World's most popular travel blog for travel bloggers.

# Least squares fit of a 1D lattice of points to a 2D dataset

, ,
Problem Detail:

Given a set of data points (shown in red), it is possible to fit a line $y = mx + c$ through the points using linear least squares regression.

I would like to modify this to fit a 1D lattice (grid) along the line such that $d$ is the offset of the the grid along the line and $i$ is the interval between neighboring grid points along the line.

An additional constraint is that more or less the same number of data points should be in the neighbourhood for each grid point in order to prevent picking an arbitrarily small $i$ and overfitting the data.

I believe that calculating the mean square error on a solution can be simple. The squared distances of all of the data points in the neighbourhood of the grid point would be:

$$mse = \sum_{j = 0}^{g} \sum_{k = 0}^{h} distance^2(\vec{latticePoint_j}, \vec{dataPoint_{j,k}})$$

(Where $g$ is the number of clusters and $h$ is the number of points inside the grid point's neighborhood.)

However, I'm not sure how to go about solving for all four variables $m$, $c$, $d$ and $i$ since I'm left with a discrete function.
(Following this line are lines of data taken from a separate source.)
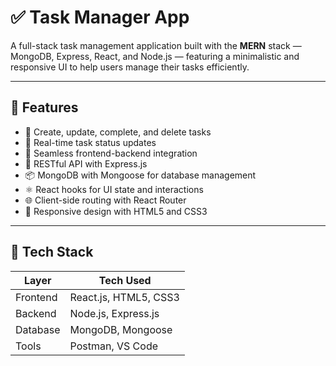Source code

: # ✅ Task Manager App

A full-stack task management application built with the **MERN** stack — MongoDB, Express, React, and Node.js — featuring a minimalistic and responsive UI to help users manage their tasks efficiently.

---

## 🚀 Features

- 📝 Create, update, complete, and delete tasks
- 🔁 Real-time task status updates
- 🔗 Seamless frontend-backend integration
- 🎯 RESTful API with Express.js
- 📦 MongoDB with Mongoose for database management
- ⚛️ React hooks for UI state and interactions
- 🌐 Client-side routing with React Router
- 🎨 Responsive design with HTML5 and CSS3

---

## 🧰 Tech Stack

| Layer       | Tech Used                   |
|-------------|-----------------------------|
| Frontend    | React.js, HTML5, CSS3       |
| Backend     | Node.js, Express.js         |
| Database    | MongoDB, Mongoose           |
| Tools       | Postman, VS Code            |



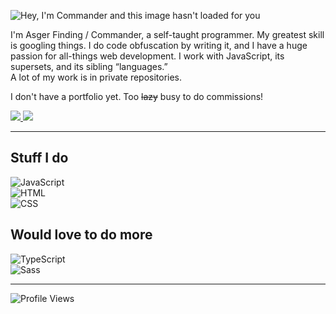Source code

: ![Hey, I'm Commander and this image hasn't loaded for you](https://readme-typing-svg.herokuapp.com?font=Segoe+UI&color=%23C9D1D9&size=32&duration=3000&vCenter=true&height=44&lines=Hey%2C+I'm+Commander.;I+make+stuff.+%F0%9F%92%9C)

I'm Asger Finding / Commander, a self-taught programmer. My greatest skill is googling things. I do code obfuscation by writing it, and I have a huge passion for all-things web development. I work with JavaScript, its supersets, and its sibling “languages.”  
A lot of my work is in private repositories.

I don't have a portfolio yet.
Too ~~lazy~~ busy to do commissions! 


<a href="https://github.com/asger-finding#gh-dark-mode-only">
  <img src="https://github-readme-stats.vercel.app/api?username=asger-finding&include_all_commits=true&show_icons=true&hide_title=true&hide_rank=true&hide_border=true&disable_animations=true&theme=dracula"/>
</a>
<a href="https://github.com/asger-finding#gh-light-mode-only">
  <img src="https://github-readme-stats.vercel.app/api?username=asger-finding&include_all_commits=true&show_icons=true&hide_title=true&hide_rank=true&hide_border=true&disable_animations=true&theme=buefy"/>
</a>

---

## Stuff I do

![JavaScript](https://img.shields.io/badge/javascript-282a36.svg?&style=for-the-badge&logo=javascript&logoColor=f1e05a)\
![HTML](https://img.shields.io/badge/HTML-282a36.svg?style=for-the-badge&logo=html5&logoColor=e34c26)\
![CSS](https://img.shields.io/badge/CSS-282a36.svg?style=for-the-badge&logo=css3&logoColor=563d7c)

## Would love to do more

![TypeScript](https://img.shields.io/badge/typescript-282a36.svg?&style=for-the-badge&logo=typescript&logoColor=007acc)\
![Sass](https://img.shields.io/badge/SASS-282a36.svg?style=for-the-badge&logo=SASS&logoColor=ff69b4)

---

<!-- Need better profile views, this badge is ugly -->
![Profile Views](https://komarev.com/ghpvc/?username=CommanderAnime&color=c4475c&style=for-the-badge)
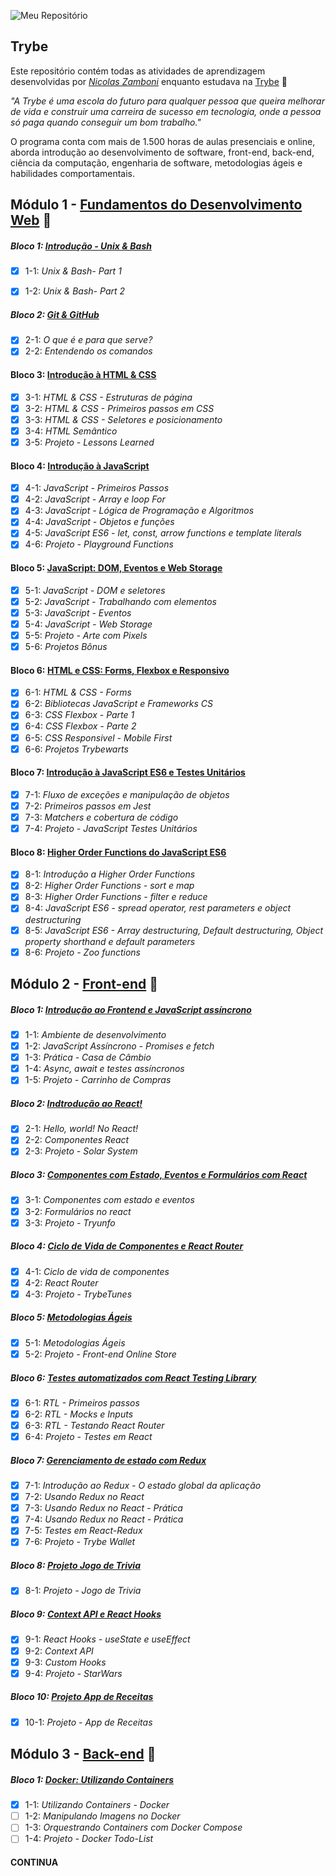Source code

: ![Meu Repositório](https://user-images.githubusercontent.com/114950635/195418117-8ec8d94d-32f0-42e4-8af4-e18647e0ed57.png)

## Trybe

Este repositório contém todas as atividades de aprendizagem desenvolvidas por _[Nicolas Zamboni](www.linkedin.com/in/nicolaszamboni)_ enquanto estudava na [Trybe](https://www.betrybe.com/) :rocket:

_"A Trybe é uma escola do futuro para qualquer pessoa que queira melhorar de vida e construir uma carreira de sucesso em tecnologia, onde a pessoa só paga quando conseguir um bom trabalho."_

O programa conta com mais de 1.500 horas de aulas presenciais e online, aborda introdução ao desenvolvimento de software, front-end, back-end, ciência da computação, engenharia de software, metodologias ágeis e habilidades comportamentais.

## Módulo 1 - [Fundamentos do Desenvolvimento Web](https://github.com/nicolaszamboni/trybe-exercicios/tree/main/01-fundamentos) :floppy_disk:

##### Bloco 1: [Introdução - Unix & Bash](https://github.com/nicolaszamboni/trybe-exercicios/tree/main/01-fundamentos/01-unix-bash)

- [x] 1-1: _Unix & Bash- Part 1_
- [x] 1-2: _Unix & Bash- Part 2_


##### Bloco 2: [Git & GitHub](https://github.com/nicolaszamboni/trybe-exercicios/tree/main/01-fundamentos/02-git-github)

- [x] 2-1: _O que é e para que serve?_
- [x] 2-2: _Entendendo os comandos_

#### Bloco 3: [Introdução à HTML & CSS](https://github.com/nicolaszamboni/trybe-exercicios/tree/main/01-fundamentos/03-introducao-html-css)

- [x] 3-1: _HTML & CSS - Estruturas de página_
- [x] 3-2: _HTML & CSS - Primeiros passos em CSS_
- [x] 3-3: _HTML & CSS - Seletores e posicionamento_
- [x] 3-4: _HTML Semântico_
- [x] 3-5: _Projeto - Lessons Learned_

#### Bloco 4: [Introdução à JavaScript](https://github.com/nicolaszamboni/trybe-exercicios/tree/main/01-fundamentos/04-indotrucao-a-javascript/dia-01-javascript-primeiros-passos)

- [x] 4-1: _JavaScript - Primeiros Passos_
- [x] 4-2: _JavaScript - Array e loop For_
- [x] 4-3: _JavaScript - Lógica de Programação e Algoritmos_
- [x] 4-4: _JavaScript - Objetos e funções_
- [x] 4-5: _JavaScript ES6 - let, const, arrow functions e template literals_
- [x] 4-6: _Projeto - Playground Functions_

#### Bloco 5: [JavaScript: DOM, Eventos e Web Storage](https://github.com/nicolaszamboni/trybe-exercicios/tree/main/01-fundamentos/05-javascript-dom-eventos-web-storage)

- [x] 5-1: _JavaScript - DOM e seletores_
- [x] 5-2: _JavaScript - Trabalhando com elementos_
- [x] 5-3: _JavaScript - Eventos_
- [x] 5-4: _JavaScript - Web Storage_
- [x] 5-5: _Projeto - Arte com Pixels_
- [x] 5-6: _Projetos Bônus_

#### Bloco 6: [HTML e CSS: Forms, Flexbox e Responsivo](https://github.com/nicolaszamboni/trybe-exercicios/tree/main/01-fundamentos/06-html-e-css-forms-flexbox-responsivo)

- [x] 6-1: _HTML & CSS - Forms_
- [x] 6-2: _Bibliotecas JavaScript e Frameworks CS_
- [x] 6-3: _CSS Flexbox - Parte 1_
- [x] 6-4: _CSS Flexbox - Parte 2_
- [x] 6-5: _CSS Responsivel - Mobile First_
- [x] 6-6: _Projetos Trybewarts_

#### Bloco 7: [Introdução à JavaScript ES6 e Testes Unitários](https://github.com/nicolaszamboni/trybe-exercicios/tree/main/01-fundamentos/07-javascript-es6-testes-unitarios)

- [x] 7-1: _Fluxo de exceções e manipulação de objetos_
- [x] 7-2: _Primeiros passos em Jest_
- [x] 7-3: _Matchers e cobertura de código_
- [x] 7-4: _Projeto - JavaScript Testes Unitários_

#### Bloco 8: [Higher Order Functions do JavaScript ES6](https://github.com/nicolaszamboni/trybe-exercicios/tree/main/01-fundamentos/08-higher-order-functions-do-javascript-es6)

- [x] 8-1: _Introdução a Higher Order Functions_
- [x] 8-2: _Higher Order Functions - sort e map_
- [x] 8-3: _Higher Order Functions - filter e reduce_
- [x] 8-4: _JavaScript ES6 - spread operator, rest parameters e object destructuring_
- [x] 8-5: _JavaScript ES6 - Array destructuring, Default destructuring, Object property shorthand e default parameters_
- [x] 8-6: _Projeto - Zoo functions_

## Módulo 2 - [Front-end](https://github.com/nicolaszamboni/trybe-exercicios/tree/main/02-front-end) :floppy_disk:

##### Bloco 1: [Introdução ao Frontend e JavaScript assíncrono](https://github.com/nicolaszamboni/trybe-exercicios/tree/main/02-front-end/01-introducao-front-end-e-javascript-assincrono)

- [x] 1-1: _Ambiente de desenvolvimento_
- [x] 1-2: _JavaScript Assíncrono - Promises e fetch_
- [x] 1-3: _Prática - Casa de Câmbio_
- [x] 1-4: _Async, await e testes assíncronos_
- [x] 1-5: _Projeto - Carrinho de Compras_

##### Bloco 2: [Indtrodução ao React!](https://github.com/nicolaszamboni/trybe-exercicios/tree/main/02-front-end/02-introducao-ao-react)

- [x] 2-1: _Hello, world! No React!_
- [x] 2-2: _Componentes React_
- [x] 2-3: _Projeto - Solar System_

##### Bloco 3: [Componentes com Estado, Eventos e Formulários com React](https://github.com/nicolaszamboni/trybe-exercicios/tree/main/02-front-end/02-introducao-ao-react)

- [x] 3-1: _Componentes com estado e eventos_
- [x] 3-2: _Formulários no react_
- [x] 3-3: _Projeto - Tryunfo_

##### Bloco 4: [Ciclo de Vida de Componentes e React Router](https://github.com/nicolaszamboni/trybe-exercicios/tree/main/02-front-end/02-introducao-ao-react)

- [x] 4-1: _Ciclo de vida de componentes_
- [x] 4-2: _React Router_
- [x] 4-3: _Projeto - TrybeTunes_

##### Bloco 5: [Metodologias Ágeis](https://github.com/nicolaszamboni/trybe-exercicios/tree/main/02-front-end/02-introducao-ao-react)

- [x] 5-1: _Metodologias Ágeis_
- [x] 5-2: _Projeto - Front-end Online Store_

##### Bloco 6: [Testes automatizados com React Testing Library](https://github.com/nicolaszamboni/trybe-exercicios/tree/main/02-front-end/02-introducao-ao-react)

- [x] 6-1: _RTL - Primeiros passos_
- [x] 6-2: _RTL - Mocks e Inputs_
- [x] 6-3: _RTL - Testando React Router_
- [x] 6-4: _Projeto - Testes em React_

##### Bloco 7: [Gerenciamento de estado com Redux](https://github.com/nicolaszamboni/trybe-exercicios/tree/main/02-front-end/02-introducao-ao-react)

- [x] 7-1: _Introdução ao Redux - O estado global da aplicação_
- [x] 7-2: _Usando Redux no React_
- [x] 7-3: _Usando Redux no React - Prática_
- [x] 7-4: _Usando Redux no React - Prática_
- [x] 7-5: _Testes em React-Redux_
- [x] 7-6: _Projeto - Trybe Wallet_

##### Bloco 8: [Projeto Jogo de Trivia](https://github.com/nicolaszamboni/trybe-exercicios/tree/main/02-front-end/02-introducao-ao-react)

- [x] 8-1: _Projeto - Jogo de Trivia_

##### Bloco 9: [Context API e React Hooks](https://github.com/nicolaszamboni/trybe-exercicios/tree/main/02-front-end/02-introducao-ao-react)

- [x] 9-1: _React Hooks - useState e useEffect_
- [x] 9-2: _Context API_
- [x] 9-3: _Custom Hooks_
- [x] 9-4: _Projeto - StarWars_

##### Bloco 10: [Projeto App de Receitas](https://github.com/nicolaszamboni/trybe-exercicios/tree/main/02-front-end/02-introducao-ao-react)

- [x] 10-1: _Projeto - App de Receitas_

## Módulo 3 - [Back-end](https://github.com/nicolaszamboni/trybe-exercicios/tree/main/02-front-end) :floppy_disk:

##### Bloco 1: [Docker: Utilizando Containers](https://github.com/nicolaszamboni/trybe-exercicios/tree/main/02-front-end/01-introducao-front-end-e-javascript-assincrono)

- [x] 1-1: _Utilizando Containers - Docker_
- [ ] 1-2: _Manipulando Imagens no Docker_
- [ ] 1-3: _Orquestrando Containers com Docker Compose_
- [ ] 1-4: _Projeto - Docker Todo-List_

#### CONTINUA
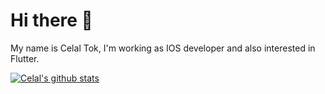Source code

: # Hi there 👋

My name is Celal Tok, I'm working as IOS developer and also interested in Flutter.

[![Celal's github stats](https://github-readme-stats.vercel.app/api?username=mctok1903)](https://github.com/anuraghazra/github-readme-stats)

<br />
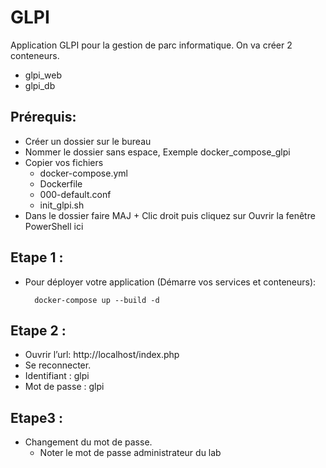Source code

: # GLPI
Application GLPI pour la gestion de parc informatique.
On va créer 2 conteneurs.
* glpi_web
* glpi_db

## Prérequis:
- Créer un dossier sur le bureau
- Nommer le dossier sans espace, Exemple docker_compose_glpi
- Copier vos fichiers
   - docker-compose.yml
   - Dockerfile
   - 000-default.conf
   - init_glpi.sh
- Dans le dossier faire MAJ + Clic droit puis cliquez sur Ouvrir la fenêtre PowerShell ici

## Etape 1 :
- Pour déployer votre application (Démarre vos services et conteneurs):

        docker-compose up --build -d

## Etape 2 :
* Ouvrir l’url:   http://localhost/index.php
* Se reconnecter.
* Identifiant : glpi
* Mot de passe : glpi


## Etape3 :
* Changement du mot de passe.
   * Noter le mot de passe administrateur du lab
My hope is that since $i$ is fixed and points are distributed reasonably evenly among the clusters this could be done without invoking an overly complicated clustering algorithm.

The number of clusters are not known ahead of time and may contain outliers. Any help is much appreciated.

###### Asked By : Rehno Lindeque

Define an objective function $\Psi(m,c,d,i)$ that specifies how "bad" a particular choice of values for $m,c,d,i$ are. Then, use any standard black-box optimization algorithm (e.g., gradient descent) to find $m,c,d,i$ that minimize the objective function. You might choose the initial values of $m,c$ based on a least-squares fit, and choose the initial values $d,i$ based on a best guess (maybe by projecting the points to the line $y=mx+c$ and then taking a FFT and looking for peaks, to try to find the periodicity), and then run gradient descent from there.

So, it all reduces to choosing an objective function $\Psi(m,c,d,i)$ that captures what you want. We can't give that for you, since you haven't fully specified the problem. For instance, you say you want "more or less the same number of data points" in each cluster, but you haven't specified how to trade off the errors: of course, we can't achieve this exactly, so we need some way to measure and compare different candidate solutions.

For instance, given a set $P$ of points, you might use an objective function like

$$\Psi(m,c,d,i) = \sum_{p \in P} d_{m,c,d,i}(p)^2$$

where $d_{m,c,d,i}(p)$ is the distance from $p$ to the nearest grid point on the line $y=mx+c$, i.e.,

$$d_{m,c,d,i}(p) = \min\{\sqrt{(p_x-x)^2 +(p_y-(mx+c))^2} : x=d + ij, j \in \mathbb{Z}\}$$

where $p=(p_x,p_y)$ in $(x,y)$-coordinates.

This doesn't do anything special about outliers; they incur a very large penalty. That might be undesirable -- it might lead to poor results in the presence of outliers. There are various methods for dealing with outliers. One simple one is to fit a line using a robust least-squares fit, find outliers and remove them as part of a pre-processing step, and then run the procedure on the result.

Also, you mention fear of overfitting the data set. Another way to avoid overfitting is to add a regularization term that penalizes values of $d,i$ that are considered a priori unlikely. For instance, you might add a penalty term that is proportional to $1/i$ or to $-i$. The penalty term gets added to the objective function. Then, when you minimize the objective function, this will exert some pressure to avoid choosing small values of $i$.